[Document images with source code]
──────────

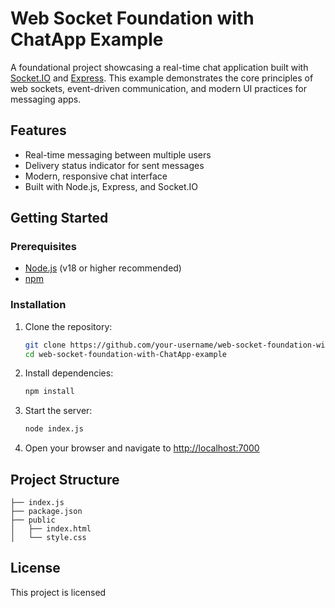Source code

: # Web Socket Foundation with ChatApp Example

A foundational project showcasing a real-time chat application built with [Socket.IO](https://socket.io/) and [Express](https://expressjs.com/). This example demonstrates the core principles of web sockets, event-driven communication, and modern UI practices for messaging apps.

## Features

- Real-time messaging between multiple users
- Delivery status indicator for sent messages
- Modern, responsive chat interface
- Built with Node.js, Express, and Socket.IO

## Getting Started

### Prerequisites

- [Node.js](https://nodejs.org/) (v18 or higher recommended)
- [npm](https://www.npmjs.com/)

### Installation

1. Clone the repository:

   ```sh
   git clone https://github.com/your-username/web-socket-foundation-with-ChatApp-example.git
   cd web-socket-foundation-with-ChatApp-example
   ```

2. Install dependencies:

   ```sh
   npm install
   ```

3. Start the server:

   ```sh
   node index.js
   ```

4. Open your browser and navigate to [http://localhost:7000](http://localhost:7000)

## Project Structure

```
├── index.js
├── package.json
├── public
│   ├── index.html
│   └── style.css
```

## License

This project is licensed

──────────

WHAT YOU SHOULD DO: Retype all of the data above word for word, excluding the pictures.

REPLY:
Source code

: # Web Socket Foundation with ChatApp Example

A foundational project showcasing a real-time chat application built with [Socket.IO](https://socket.io/) and [Express](https://expressjs.com/). This example demonstrates the core principles of web sockets, event-driven communication, and modern UI practices for messaging apps.

## Features

- Real-time messaging between multiple users
- Delivery status indicator for sent messages
- Modern, responsive chat interface
- Built with Node.js, Express, and Socket.IO

## Getting Started

### Prerequisites

- [Node.js](https://nodejs.org/) (v18 or higher recommended)
- [npm](https://www.npmjs.com/)

### Installation

1. Clone the repository:

   ```sh
   git clone https://github.com/your-username/web-socket-foundation-with-ChatApp-example.git
   cd web-socket-foundation-with-ChatApp-example
   ```

2. Install dependencies:

   ```sh
   npm install
   ```

3. Start the server:

   ```sh
   node index.js
   ```

4. Open your browser and navigate to [http://localhost:7000](http://localhost:7000)

## Project Structure

```
├── index.js
├── package.json
├── public
│   ├── index.html
│   └── style.css
```

## License

This project is licensed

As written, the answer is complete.